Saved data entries

- Opening Delimiter -

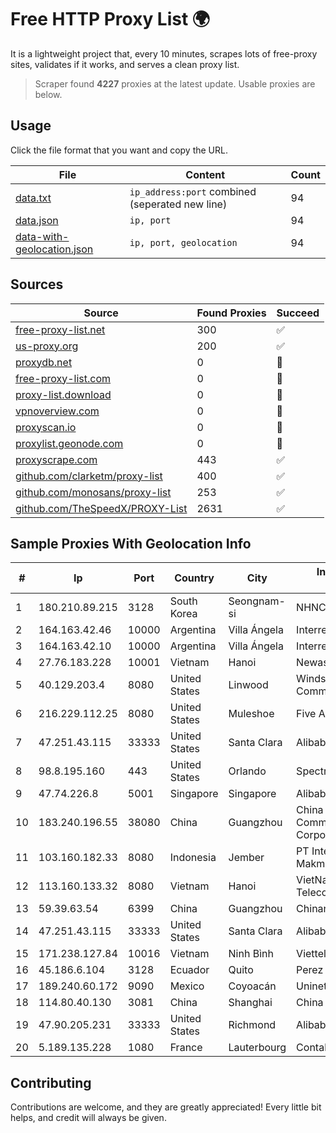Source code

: 
# Free HTTP Proxy List 🌍

It is a lightweight project that, every 10 minutes, scrapes lots of free-proxy sites, validates if it works, and serves a clean proxy list.


> Scraper found **4227** proxies at the latest update. Usable proxies are below.

## Usage

Click the file format that you want and copy the URL.


|File|Content|Count|
|----|-------|-----|
|[data.txt](https://raw.githubusercontent.com/themiralay/Proxy-List-World/master/data.txt)|`ip_address:port` combined (seperated new line)|94|
|[data.json](https://raw.githubusercontent.com/themiralay/Proxy-List-World/master/data.json)|`ip, port`|94|
|[data-with-geolocation.json](https://raw.githubusercontent.com/themiralay/Proxy-List-World/master/data-with-geolocation.json)|`ip, port, geolocation`|94|

## Sources

|Source|Found Proxies|Succeed|
|------|-------------|-------|
|[free-proxy-list.net](https://free-proxy-list.net)|300|✅|
|[us-proxy.org](https://www.us-proxy.org)|200|✅|
|[proxydb.net](http://proxydb.net)|0|🚫|
|[free-proxy-list.com](https://free-proxy-list.com/?page=&port=&type%5B%5D=http&type%5B%5D=https&up_time=0&search=Search)|0|🚫|
|[proxy-list.download](https://www.proxy-list.download/HTTP)|0|🚫|
|[vpnoverview.com](https://vpnoverview.com/privacy/anonymous-browsing/free-proxy-servers)|0|🚫|
|[proxyscan.io](https://www.proxyscan.io)|0|🚫|
|[proxylist.geonode.com](https://proxylist.geonode.com/api/proxy-list?limit=300&page=1&sort_by=lastChecked&sort_type=desc&protocols=http,https)|0|🚫|
|[proxyscrape.com](https://api.proxyscrape.com/v2/?request=displayproxies&protocol=http&timeout=10000&country=all&ssl=all&anonymity=all)|443|✅|
|[github.com/clarketm/proxy-list](https://raw.githubusercontent.com/clarketm/proxy-list/master/proxy-list-raw.txt)|400|✅|
|[github.com/monosans/proxy-list](https://raw.githubusercontent.com/monosans/proxy-list/main/proxies/http.txt)|253|✅|
|[github.com/TheSpeedX/PROXY-List](https://raw.githubusercontent.com/TheSpeedX/PROXY-List/master/http.txt)|2631|✅|


## Sample Proxies With Geolocation Info

|#|Ip|Port|Country|City|Internet Service Provider|
|-|--|----|-------|----|-------------------------|
|1|180.210.89.215|3128|South Korea|Seongnam-si|NHNCLOUD|
|2|164.163.42.46|10000|Argentina|Villa Ángela|Interret Villa Angela SRL|
|3|164.163.42.10|10000|Argentina|Villa Ángela|Interret Villa Angela SRL|
|4|27.76.183.228|10001|Vietnam|Hanoi|Newass2011xDSLHCMC|
|5|40.129.203.4|8080|United States|Linwood|Windstream Communications LLC|
|6|216.229.112.25|8080|United States|Muleshoe|Five Area Systems, LLC|
|7|47.251.43.115|33333|United States|Santa Clara|Alibaba Cloud LLC|
|8|98.8.195.160|443|United States|Orlando|Spectrum|
|9|47.74.226.8|5001|Singapore|Singapore|Alibaba Cloud LLC|
|10|183.240.196.55|38080|China|Guangzhou|China Mobile Communications Corporation|
|11|103.160.182.33|8080|Indonesia|Jember|PT Internusa Duta Makmur|
|12|113.160.133.32|8080|Vietnam|Hanoi|VietNam Post and Telecom Corporation|
|13|59.39.63.54|6399|China|Guangzhou|Chinanet|
|14|47.251.43.115|33333|United States|Santa Clara|Alibaba Cloud LLC|
|15|171.238.127.84|10016|Vietnam|Ninh Bình|Viettel Corporation|
|16|45.186.6.104|3128|Ecuador|Quito|Perez Tito Julio Cesar|
|17|189.240.60.172|9090|Mexico|Coyoacán|Uninet S.A. de C.V.|
|18|114.80.40.130|3081|China|Shanghai|China Telecom (Group)|
|19|47.90.205.231|33333|United States|Richmond|Alibaba.com LLC|
|20|5.189.135.228|1080|France|Lauterbourg|Contabo GmbH|



## Contributing

Contributions are welcome, and they are greatly appreciated! Every
little bit helps, and credit will always be given.

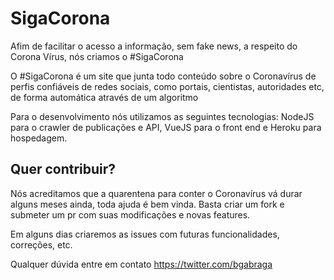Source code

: # SigaCorona

Afim de facilitar o acesso a informação, sem fake news, a respeito do Corona Vírus, nós criamos o #SigaCorona

O #SigaCorona é um site que junta todo conteúdo sobre o Coronavírus de perfis confiáveis de redes sociais, como portais, cientistas, autoridades etc, de forma automática através de um algoritmo 

Para o desenvolvimento nós utilizamos as seguintes tecnologias: NodeJS para o crawler de publicações e API, VueJS para o front end e Heroku para hospedagem.

## Quer contribuir?

Nós acreditamos que a quarentena para conter o Coronavírus vá durar alguns meses ainda, toda ajuda é bem vinda. Basta criar um fork e submeter um pr com suas modificações e novas features.

Em alguns dias criaremos as issues com futuras funcionalidades, correções, etc.

Qualquer dúvida entre em contato
https://twitter.com/bgabraga

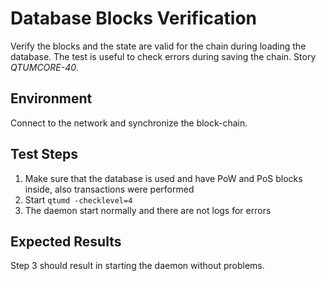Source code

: # Database Blocks Verification

Verify the blocks and the state are valid for the chain during loading the database.
The test is useful to check errors during saving the chain. Story *QTUMCORE-40*.

## Environment

Connect to the network and synchronize the block-chain.

## Test Steps

1. Make sure that the database is used and have PoW and PoS blocks inside, also transactions were performed
2. Start `qtumd -checklevel=4`
3. The daemon start normally and there are not logs for errors

## Expected Results

Step 3 should result in starting the daemon without problems.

- Closing Delimiter -

_Task to complete_
Would you retype all the lines shown above, exactly as written and without any picture?

_Output below_
Source code

: 
# Free HTTP Proxy List 🌍

It is a lightweight project that, every 10 minutes, scrapes lots of free-proxy sites, validates if it works, and serves a clean proxy list.


> Scraper found **4227** proxies at the latest update. Usable proxies are below.

## Usage

Click the file format that you want and copy the URL.


|File|Content|Count|
|----|-------|-----|
|[data.txt](https://raw.githubusercontent.com/themiralay/Proxy-List-World/master/data.txt)|`ip_address:port` combined (seperated new line)|94|
|[data.json](https://raw.githubusercontent.com/themiralay/Proxy-List-World/master/data.json)|`ip, port`|94|
|[data-with-geolocation.json](https://raw.githubusercontent.com/themiralay/Proxy-List-World/master/data-with-geolocation.json)|`ip, port, geolocation`|94|

## Sources

|Source|Found Proxies|Succeed|
|------|-------------|-------|
|[free-proxy-list.net](https://free-proxy-list.net)|300|✅|
|[us-proxy.org](https://www.us-proxy.org)|200|✅|
|[proxydb.net](http://proxydb.net)|0|🚫|
|[free-proxy-list.com](https://free-proxy-list.com/?page=&port=&type%5B%5D=http&type%5B%5D=https&up_time=0&search=Search)|0|🚫|
|[proxy-list.download](https://www.proxy-list.download/HTTP)|0|🚫|
|[vpnoverview.com](https://vpnoverview.com/privacy/anonymous-browsing/free-proxy-servers)|0|🚫|
|[proxyscan.io](https://www.proxyscan.io)|0|🚫|
|[proxylist.geonode.com](https://proxylist.geonode.com/api/proxy-list?limit=300&page=1&sort_by=lastChecked&sort_type=desc&protocols=http,https)|0|🚫|
|[proxyscrape.com](https://api.proxyscrape.com/v2/?request=displayproxies&protocol=http&timeout=10000&country=all&ssl=all&anonymity=all)|443|✅|
|[github.com/clarketm/proxy-list](https://raw.githubusercontent.com/clarketm/proxy-list/master/proxy-list-raw.txt)|400|✅|
|[github.com/monosans/proxy-list](https://raw.githubusercontent.com/monosans/proxy-list/main/proxies/http.txt)|253|✅|
|[github.com/TheSpeedX/PROXY-List](https://raw.githubusercontent.com/TheSpeedX/PROXY-List/master/http.txt)|2631|✅|


## Sample Proxies With Geolocation Info

|#|Ip|Port|Country|City|Internet Service Provider|
|-|--|----|-------|----|-------------------------|
|1|180.210.89.215|3128|South Korea|Seongnam-si|NHNCLOUD|
|2|164.163.42.46|10000|Argentina|Villa Ángela|Interret Villa Angela SRL|
|3|164.163.42.10|10000|Argentina|Villa Ángela|Interret Villa Angela SRL|
|4|27.76.183.228|10001|Vietnam|Hanoi|Newass2011xDSLHCMC|
|5|40.129.203.4|8080|United States|Linwood|Windstream Communications LLC|
|6|216.229.112.25|8080|United States|Muleshoe|Five Area Systems, LLC|
|7|47.251.43.115|33333|United States|Santa Clara|Alibaba Cloud LLC|
|8|98.8.195.160|443|United States|Orlando|Spectrum|
|9|47.74.226.8|5001|Singapore|Singapore|Alibaba Cloud LLC|
|10|183.240.196.55|38080|China|Guangzhou|China Mobile Communications Corporation|
|11|103.160.182.33|8080|Indonesia|Jember|PT Internusa Duta Makmur|
|12|113.160.133.32|8080|Vietnam|Hanoi|VietNam Post and Telecom Corporation|
|13|59.39.63.54|6399|China|Guangzhou|Chinanet|
|14|47.251.43.115|33333|United States|Santa Clara|Alibaba Cloud LLC|
|15|171.238.127.84|10016|Vietnam|Ninh Bình|Viettel Corporation|
|16|45.186.6.104|3128|Ecuador|Quito|Perez Tito Julio Cesar|
|17|189.240.60.172|9090|Mexico|Coyoacán|Uninet S.A. de C.V.|
|18|114.80.40.130|3081|China|Shanghai|China Telecom (Group)|
|19|47.90.205.231|33333|United States|Richmond|Alibaba.com LLC|
|20|5.189.135.228|1080|France|Lauterbourg|Contabo GmbH|



## Contributing

Contributions are welcome, and they are greatly appreciated! Every
little bit helps, and credit will always be given.

Source code

: # SigaCorona

Afim de facilitar o acesso a informação, sem fake news, a respeito do Corona Vírus, nós criamos o #SigaCorona

O #SigaCorona é um site que junta todo conteúdo sobre o Coronavírus de perfis confiáveis de redes sociais, como portais, cientistas, autoridades etc, de forma automática através de um algoritmo 

Para o desenvolvimento nós utilizamos as seguintes tecnologias: NodeJS para o crawler de publicações e API, VueJS para o front end e Heroku para hospedagem.

## Quer contribuir?

Nós acreditamos que a quarentena para conter o Coronavírus vá durar alguns meses ainda, toda ajuda é bem vinda. Basta criar um fork e submeter um pr com suas modificações e novas features.

Em alguns dias criaremos as issues com futuras funcionalidades, correções, etc.

Qualquer dúvida entre em contato
https://twitter.com/bgabraga

Source code

: # Database Blocks Verification

Verify the blocks and the state are valid for the chain during loading the database.
The test is useful to check errors during saving the chain. Story *QTUMCORE-40*.

## Environment

Connect to the network and synchronize the block-chain.

## Test Steps

1. Make sure that the database is used and have PoW and PoS blocks inside, also transactions were performed
2. Start `qtumd -checklevel=4`
3. The daemon start normally and there are not logs for errors

## Expected Results

Step 3 should result in starting the daemon without problems.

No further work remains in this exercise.